If it weren't for the gang graffiti and pavement, the boarded-up apartments hidden behind the intersection of Poplar and Cleveland would look a little like a Gold Rush-era ghost town.

Residents of more than 30 single-family homes and apartment buildings, mostly two- and three-story brick structures between Poplar, Court, Cleveland, and McNeil, were cleared out in 2007 to make way for a proposed 26-acre development promising big box retailers. There were rumors that Target might be interested in building a Midtown store at the site.

But not much has happened with the proposal by Florida-based WSG Development since October 2008, when the Memphis City Council approved the development.

At the time, the developers told the council the project would bring upscale residences, retail, office space, hotels, and restaurants to the area. Demolition of the apartments was supposed to begin this past spring, but so far no action has been taken.

Multiple calls to WSG Development's local representative and its Florida office were not returned by press time.

Mary Baker, deputy director of land use control with the city Office of Planning and Development, said WSG plans to file for extensions on proposed street and alley closures in the neighborhood.

"They do plan, if they haven't already, to file for extensions on those closures," Baker said. "Other than that, we don't have a lot of information."

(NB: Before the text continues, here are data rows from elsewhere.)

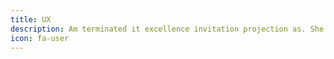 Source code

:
 ```yaml
---
title: UX
description: Am terminated it excellence invitation projection as. She graceful shy believed distance use nay. Lively is people so basket ladies window expect.
icon: fa-user
---
```

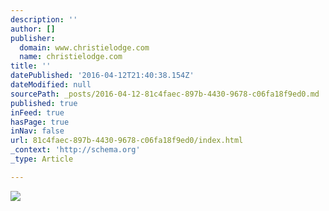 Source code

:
 ```yaml
---
description: ''
author: []
publisher:
  domain: www.christielodge.com
  name: christielodge.com
title: ''
datePublished: '2016-04-12T21:40:38.154Z'
dateModified: null
sourcePath: _posts/2016-04-12-81c4faec-897b-4430-9678-c06fa18f9ed0.md
published: true
inFeed: true
hasPage: true
inNav: false
url: 81c4faec-897b-4430-9678-c06fa18f9ed0/index.html
_context: 'http://schema.org'
_type: Article

---
```

![](http://www.christielodge.com/wp-content/uploads/2014/03/p-us-prague-international-jazz-festival.jpg)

In 2007, WSG spent nearly $12 million to buy 76 parcels in the area and took out a $14 million construction loan through Lehman Brothers Holdings, Inc. Lehman Brothers then declared bankruptcy in late 2008 when the economy collapsed across the country.

The area near Poplar and Cleveland was once home to a community of Vietnamese and Mexican immigrants who were forced from their homes after the developers purchased the property.

"It's hideous walking or driving through there," said Peter Gathje, who manages the Manna House, a hospitality house for the homeless, a few block away on Jefferson. "They were in such a big hurry to get everyone out, and now the buildings sit there, slowly decaying. I think it's pretty frustrating for the folks who used to live in the area. They got pushed out for no reason."

Over the past year, fire has destroyed one of the apartment buildings, and Gathje says he's noticed an increase in police patrols.

"Initially, it was common to hear about people squatting in those buildings, but I'm not hearing that much anymore. I'm sure it's because of the increased police presence," Gathje said. "Police have to spend more time in that area as a deterrent. It seems like a waste of resources."

Gathje says he'd rather WSG build low- and mixed-income housing in the area, rather than more retail stores.

"Why does the world need one more Target?" Gathje said. "That area has been residential, and I think it'd be better to keep it that way."

John Geaney, a spokesperson for Associated Catholic Charities, also located on Jefferson, has a different view.

"We understand that the [proposed] development is going to be very helpful to the neighborhood," Geaney said. "We know it's tough times, but we do look forward to the project being completed."